[Plain-text document sources]
******************************

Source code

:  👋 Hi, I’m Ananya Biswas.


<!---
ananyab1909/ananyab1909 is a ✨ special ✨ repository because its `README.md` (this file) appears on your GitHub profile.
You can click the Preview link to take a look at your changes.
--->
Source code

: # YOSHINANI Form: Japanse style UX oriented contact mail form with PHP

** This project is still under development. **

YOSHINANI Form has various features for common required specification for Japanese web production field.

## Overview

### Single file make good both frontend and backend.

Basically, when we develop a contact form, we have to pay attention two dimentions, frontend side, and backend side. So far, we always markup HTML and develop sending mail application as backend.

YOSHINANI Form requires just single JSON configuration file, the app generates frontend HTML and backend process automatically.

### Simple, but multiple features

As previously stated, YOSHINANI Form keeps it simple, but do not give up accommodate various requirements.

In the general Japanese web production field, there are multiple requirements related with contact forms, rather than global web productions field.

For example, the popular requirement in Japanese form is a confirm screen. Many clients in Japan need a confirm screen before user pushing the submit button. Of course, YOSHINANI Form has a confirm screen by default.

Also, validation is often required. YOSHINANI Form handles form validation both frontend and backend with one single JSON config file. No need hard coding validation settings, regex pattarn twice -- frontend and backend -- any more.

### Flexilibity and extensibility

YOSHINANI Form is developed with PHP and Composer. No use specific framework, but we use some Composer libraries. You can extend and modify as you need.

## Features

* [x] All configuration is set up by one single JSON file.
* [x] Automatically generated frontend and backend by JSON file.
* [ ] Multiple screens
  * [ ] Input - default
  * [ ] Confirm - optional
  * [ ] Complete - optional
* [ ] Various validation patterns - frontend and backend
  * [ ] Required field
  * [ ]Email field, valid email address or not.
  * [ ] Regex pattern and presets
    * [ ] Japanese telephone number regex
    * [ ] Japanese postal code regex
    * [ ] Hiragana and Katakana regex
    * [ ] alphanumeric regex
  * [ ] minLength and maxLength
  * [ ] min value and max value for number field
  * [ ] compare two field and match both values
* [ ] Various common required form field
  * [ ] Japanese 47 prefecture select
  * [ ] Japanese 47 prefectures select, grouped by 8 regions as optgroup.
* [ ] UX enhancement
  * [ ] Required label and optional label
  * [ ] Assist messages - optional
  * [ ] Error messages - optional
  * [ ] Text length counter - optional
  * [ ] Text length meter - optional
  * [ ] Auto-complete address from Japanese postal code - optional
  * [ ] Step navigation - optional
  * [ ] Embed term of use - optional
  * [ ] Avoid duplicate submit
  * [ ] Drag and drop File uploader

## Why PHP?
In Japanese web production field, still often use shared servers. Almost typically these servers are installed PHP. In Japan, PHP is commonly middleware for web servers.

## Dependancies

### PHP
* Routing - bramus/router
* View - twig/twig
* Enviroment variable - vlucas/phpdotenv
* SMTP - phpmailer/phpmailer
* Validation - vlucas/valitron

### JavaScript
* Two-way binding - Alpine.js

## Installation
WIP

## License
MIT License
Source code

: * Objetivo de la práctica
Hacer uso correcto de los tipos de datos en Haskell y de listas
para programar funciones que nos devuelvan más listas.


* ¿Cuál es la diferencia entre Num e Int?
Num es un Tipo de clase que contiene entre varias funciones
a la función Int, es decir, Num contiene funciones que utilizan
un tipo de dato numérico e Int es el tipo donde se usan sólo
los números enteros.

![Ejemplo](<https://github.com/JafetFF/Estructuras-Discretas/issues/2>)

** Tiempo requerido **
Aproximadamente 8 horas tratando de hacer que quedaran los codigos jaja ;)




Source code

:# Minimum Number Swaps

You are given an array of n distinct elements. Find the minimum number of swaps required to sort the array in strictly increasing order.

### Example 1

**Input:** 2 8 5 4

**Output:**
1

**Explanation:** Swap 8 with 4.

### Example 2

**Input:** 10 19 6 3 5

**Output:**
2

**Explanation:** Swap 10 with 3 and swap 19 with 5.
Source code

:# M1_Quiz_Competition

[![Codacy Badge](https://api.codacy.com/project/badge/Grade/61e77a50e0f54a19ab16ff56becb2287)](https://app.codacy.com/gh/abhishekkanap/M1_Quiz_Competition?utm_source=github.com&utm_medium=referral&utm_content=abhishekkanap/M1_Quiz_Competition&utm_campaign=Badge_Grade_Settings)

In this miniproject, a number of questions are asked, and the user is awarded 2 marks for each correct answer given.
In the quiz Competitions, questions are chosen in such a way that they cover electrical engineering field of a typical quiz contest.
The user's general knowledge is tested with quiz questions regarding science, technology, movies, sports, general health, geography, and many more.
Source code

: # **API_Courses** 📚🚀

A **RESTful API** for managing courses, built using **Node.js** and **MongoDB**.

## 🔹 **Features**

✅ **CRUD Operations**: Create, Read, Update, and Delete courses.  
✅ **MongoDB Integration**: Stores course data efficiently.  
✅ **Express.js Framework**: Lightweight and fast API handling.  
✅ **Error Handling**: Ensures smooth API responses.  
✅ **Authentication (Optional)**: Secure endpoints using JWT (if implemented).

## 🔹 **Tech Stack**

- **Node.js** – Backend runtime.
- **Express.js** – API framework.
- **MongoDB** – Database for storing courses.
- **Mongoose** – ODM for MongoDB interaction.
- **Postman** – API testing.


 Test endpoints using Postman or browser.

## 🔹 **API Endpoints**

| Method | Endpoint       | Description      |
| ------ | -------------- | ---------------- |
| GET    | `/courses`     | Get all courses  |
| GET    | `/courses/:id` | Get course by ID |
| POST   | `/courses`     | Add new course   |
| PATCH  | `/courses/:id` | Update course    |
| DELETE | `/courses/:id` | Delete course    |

******************************

§ Task prompt: Start at the first line of the entries and stop at the line that contains "postal code regex". Repeat every line in that span exactly, and nothing beyond it.

§ Solution:
Source code

:  👋 Hi, I’m Ananya Biswas.


<!---
ananyab1909/ananyab1909 is a ✨ special ✨ repository because its `README.md` (this file) appears on your GitHub profile.
You can click the Preview link to take a look at your changes.
--->
Source code

: # YOSHINANI Form: Japanse style UX oriented contact mail form with PHP

** This project is still under development. **

YOSHINANI Form has various features for common required specification for Japanese web production field.

## Overview

### Single file make good both frontend and backend.

Basically, when we develop a contact form, we have to pay attention two dimentions, frontend side, and backend side. So far, we always markup HTML and develop sending mail application as backend.

YOSHINANI Form requires just single JSON configuration file, the app generates frontend HTML and backend process automatically.

### Simple, but multiple features

As previously stated, YOSHINANI Form keeps it simple, but do not give up accommodate various requirements.

In the general Japanese web production field, there are multiple requirements related with contact forms, rather than global web productions field.

For example, the popular requirement in Japanese form is a confirm screen. Many clients in Japan need a confirm screen before user pushing the submit button. Of course, YOSHINANI Form has a confirm screen by default.

Also, validation is often required. YOSHINANI Form handles form validation both frontend and backend with one single JSON config file. No need hard coding validation settings, regex pattarn twice -- frontend and backend -- any more.

### Flexilibity and extensibility

YOSHINANI Form is developed with PHP and Composer. No use specific framework, but we use some Composer libraries. You can extend and modify as you need.

## Features

* [x] All configuration is set up by one single JSON file.
* [x] Automatically generated frontend and backend by JSON file.
* [ ] Multiple screens
  * [ ] Input - default
  * [ ] Confirm - optional
  * [ ] Complete - optional
* [ ] Various validation patterns - frontend and backend
  * [ ] Required field
  * [ ]Email field, valid email address or not.
  * [ ] Regex pattern and presets
    * [ ] Japanese telephone number regex
    * [ ] Japanese postal code regex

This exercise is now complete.